* _Provided data_:
□ □ □ □ □
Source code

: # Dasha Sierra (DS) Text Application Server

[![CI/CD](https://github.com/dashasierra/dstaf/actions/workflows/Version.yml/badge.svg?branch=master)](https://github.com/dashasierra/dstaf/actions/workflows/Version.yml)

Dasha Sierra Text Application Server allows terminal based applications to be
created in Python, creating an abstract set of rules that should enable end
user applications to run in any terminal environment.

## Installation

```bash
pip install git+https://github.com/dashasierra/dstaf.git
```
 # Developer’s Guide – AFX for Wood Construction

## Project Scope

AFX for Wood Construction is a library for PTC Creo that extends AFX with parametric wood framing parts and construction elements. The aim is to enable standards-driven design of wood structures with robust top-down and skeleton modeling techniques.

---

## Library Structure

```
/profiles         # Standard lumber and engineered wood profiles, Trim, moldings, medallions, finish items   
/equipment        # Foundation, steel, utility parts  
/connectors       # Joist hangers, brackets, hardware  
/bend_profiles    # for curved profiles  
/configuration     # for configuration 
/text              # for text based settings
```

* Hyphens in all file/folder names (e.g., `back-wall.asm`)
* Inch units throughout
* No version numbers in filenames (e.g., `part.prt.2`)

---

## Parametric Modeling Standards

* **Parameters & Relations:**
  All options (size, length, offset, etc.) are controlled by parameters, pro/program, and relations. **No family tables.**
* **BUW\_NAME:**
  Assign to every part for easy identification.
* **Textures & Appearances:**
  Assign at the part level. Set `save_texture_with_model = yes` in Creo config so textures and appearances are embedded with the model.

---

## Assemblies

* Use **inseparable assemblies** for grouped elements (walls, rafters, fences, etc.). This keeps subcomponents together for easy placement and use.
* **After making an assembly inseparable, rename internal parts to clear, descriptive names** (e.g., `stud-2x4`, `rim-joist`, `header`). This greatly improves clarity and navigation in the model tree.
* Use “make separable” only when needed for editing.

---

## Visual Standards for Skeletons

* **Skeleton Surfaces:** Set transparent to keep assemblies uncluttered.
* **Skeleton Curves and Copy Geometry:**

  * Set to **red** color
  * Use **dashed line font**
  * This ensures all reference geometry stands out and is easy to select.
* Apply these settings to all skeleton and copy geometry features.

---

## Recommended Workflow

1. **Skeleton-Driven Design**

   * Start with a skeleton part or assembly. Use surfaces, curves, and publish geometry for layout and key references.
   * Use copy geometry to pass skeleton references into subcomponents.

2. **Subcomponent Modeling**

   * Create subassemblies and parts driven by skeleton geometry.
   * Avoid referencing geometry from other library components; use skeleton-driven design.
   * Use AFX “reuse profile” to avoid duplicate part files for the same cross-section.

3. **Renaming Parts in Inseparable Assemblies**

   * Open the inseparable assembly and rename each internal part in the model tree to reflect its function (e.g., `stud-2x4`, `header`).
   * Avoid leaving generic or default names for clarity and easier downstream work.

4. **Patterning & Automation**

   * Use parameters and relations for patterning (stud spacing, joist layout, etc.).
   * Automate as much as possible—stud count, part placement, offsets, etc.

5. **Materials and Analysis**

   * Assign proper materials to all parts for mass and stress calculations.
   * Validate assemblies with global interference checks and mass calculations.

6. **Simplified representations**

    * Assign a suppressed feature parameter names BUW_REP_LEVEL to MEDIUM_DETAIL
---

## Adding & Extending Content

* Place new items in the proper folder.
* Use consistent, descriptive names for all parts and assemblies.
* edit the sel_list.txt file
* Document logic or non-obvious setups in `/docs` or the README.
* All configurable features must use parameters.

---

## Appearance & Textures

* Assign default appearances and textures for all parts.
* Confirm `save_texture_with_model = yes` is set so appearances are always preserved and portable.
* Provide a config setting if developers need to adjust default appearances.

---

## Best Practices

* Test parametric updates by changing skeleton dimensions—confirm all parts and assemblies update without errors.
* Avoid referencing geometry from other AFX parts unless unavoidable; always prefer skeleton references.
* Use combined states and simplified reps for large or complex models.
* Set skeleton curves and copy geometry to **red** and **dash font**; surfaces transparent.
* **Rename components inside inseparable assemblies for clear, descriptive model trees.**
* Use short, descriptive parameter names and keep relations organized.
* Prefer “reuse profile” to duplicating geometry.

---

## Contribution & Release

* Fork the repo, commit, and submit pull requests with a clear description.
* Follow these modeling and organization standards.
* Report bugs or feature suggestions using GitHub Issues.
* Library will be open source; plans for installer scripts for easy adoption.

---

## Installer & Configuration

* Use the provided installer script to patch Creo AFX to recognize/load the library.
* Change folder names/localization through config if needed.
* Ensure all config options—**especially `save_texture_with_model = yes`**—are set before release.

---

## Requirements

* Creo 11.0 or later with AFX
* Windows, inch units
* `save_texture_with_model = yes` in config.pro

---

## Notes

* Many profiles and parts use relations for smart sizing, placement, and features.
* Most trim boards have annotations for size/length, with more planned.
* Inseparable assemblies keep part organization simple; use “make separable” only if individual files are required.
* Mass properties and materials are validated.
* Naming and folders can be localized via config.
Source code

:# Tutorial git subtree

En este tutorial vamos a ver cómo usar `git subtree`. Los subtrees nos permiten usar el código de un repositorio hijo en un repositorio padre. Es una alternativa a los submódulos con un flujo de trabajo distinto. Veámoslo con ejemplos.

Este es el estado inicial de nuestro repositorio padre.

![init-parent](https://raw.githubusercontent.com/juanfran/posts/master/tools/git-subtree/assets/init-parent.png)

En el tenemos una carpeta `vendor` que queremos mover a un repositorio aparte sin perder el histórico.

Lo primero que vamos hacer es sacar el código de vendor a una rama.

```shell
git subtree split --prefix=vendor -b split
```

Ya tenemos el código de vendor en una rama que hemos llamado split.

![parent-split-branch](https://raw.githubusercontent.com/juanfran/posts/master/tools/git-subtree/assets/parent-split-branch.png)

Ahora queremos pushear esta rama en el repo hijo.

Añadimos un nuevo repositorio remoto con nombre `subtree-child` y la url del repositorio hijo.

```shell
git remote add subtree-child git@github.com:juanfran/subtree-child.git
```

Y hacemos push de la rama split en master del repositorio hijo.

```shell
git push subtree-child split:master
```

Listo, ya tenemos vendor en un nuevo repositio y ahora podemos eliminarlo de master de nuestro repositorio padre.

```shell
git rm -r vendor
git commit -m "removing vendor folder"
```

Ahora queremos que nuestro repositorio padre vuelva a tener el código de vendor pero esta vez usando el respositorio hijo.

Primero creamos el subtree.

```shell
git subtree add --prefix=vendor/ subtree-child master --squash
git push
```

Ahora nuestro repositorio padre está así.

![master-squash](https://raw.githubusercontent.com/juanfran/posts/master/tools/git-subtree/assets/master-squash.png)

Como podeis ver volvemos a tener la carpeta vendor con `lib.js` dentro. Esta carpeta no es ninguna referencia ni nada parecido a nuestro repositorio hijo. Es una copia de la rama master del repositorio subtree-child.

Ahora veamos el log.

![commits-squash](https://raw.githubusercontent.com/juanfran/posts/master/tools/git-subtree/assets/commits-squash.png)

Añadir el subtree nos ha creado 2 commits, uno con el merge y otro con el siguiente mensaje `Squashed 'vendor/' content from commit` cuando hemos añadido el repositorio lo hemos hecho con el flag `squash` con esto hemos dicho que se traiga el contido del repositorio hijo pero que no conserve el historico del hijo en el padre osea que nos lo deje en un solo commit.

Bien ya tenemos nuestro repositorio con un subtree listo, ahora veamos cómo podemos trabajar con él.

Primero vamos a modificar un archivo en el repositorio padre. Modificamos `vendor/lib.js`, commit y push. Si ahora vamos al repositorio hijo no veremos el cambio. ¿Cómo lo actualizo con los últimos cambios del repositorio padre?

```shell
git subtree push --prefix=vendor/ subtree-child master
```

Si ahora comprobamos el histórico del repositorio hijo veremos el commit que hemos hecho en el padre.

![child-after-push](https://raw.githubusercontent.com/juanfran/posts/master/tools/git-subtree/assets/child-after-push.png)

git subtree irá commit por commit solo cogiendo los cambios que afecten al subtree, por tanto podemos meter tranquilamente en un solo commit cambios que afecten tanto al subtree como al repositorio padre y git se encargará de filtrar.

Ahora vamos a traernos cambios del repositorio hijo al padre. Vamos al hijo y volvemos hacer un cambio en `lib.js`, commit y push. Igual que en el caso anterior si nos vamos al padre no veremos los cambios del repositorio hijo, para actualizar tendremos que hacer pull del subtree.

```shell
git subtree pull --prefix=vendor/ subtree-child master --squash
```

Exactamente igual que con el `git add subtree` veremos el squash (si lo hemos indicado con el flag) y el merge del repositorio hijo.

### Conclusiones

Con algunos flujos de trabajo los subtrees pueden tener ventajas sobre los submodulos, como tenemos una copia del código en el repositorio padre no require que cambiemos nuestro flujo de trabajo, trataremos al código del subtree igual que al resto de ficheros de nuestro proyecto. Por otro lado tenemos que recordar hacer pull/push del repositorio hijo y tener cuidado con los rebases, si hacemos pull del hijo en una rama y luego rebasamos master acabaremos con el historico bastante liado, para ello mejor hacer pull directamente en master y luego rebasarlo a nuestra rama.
□ □ □ □ □
* _Work to complete_:
Search the records above for the string "nuevo" and copy each line that holds it.

* _Solution to this problem_:
Añadimos un nuevo repositorio remoto con nombre `subtree-child` y la url del repositorio hijo.
Listo, ya tenemos vendor en un nuevo repositio y ahora podemos eliminarlo de master de nuestro repositorio padre.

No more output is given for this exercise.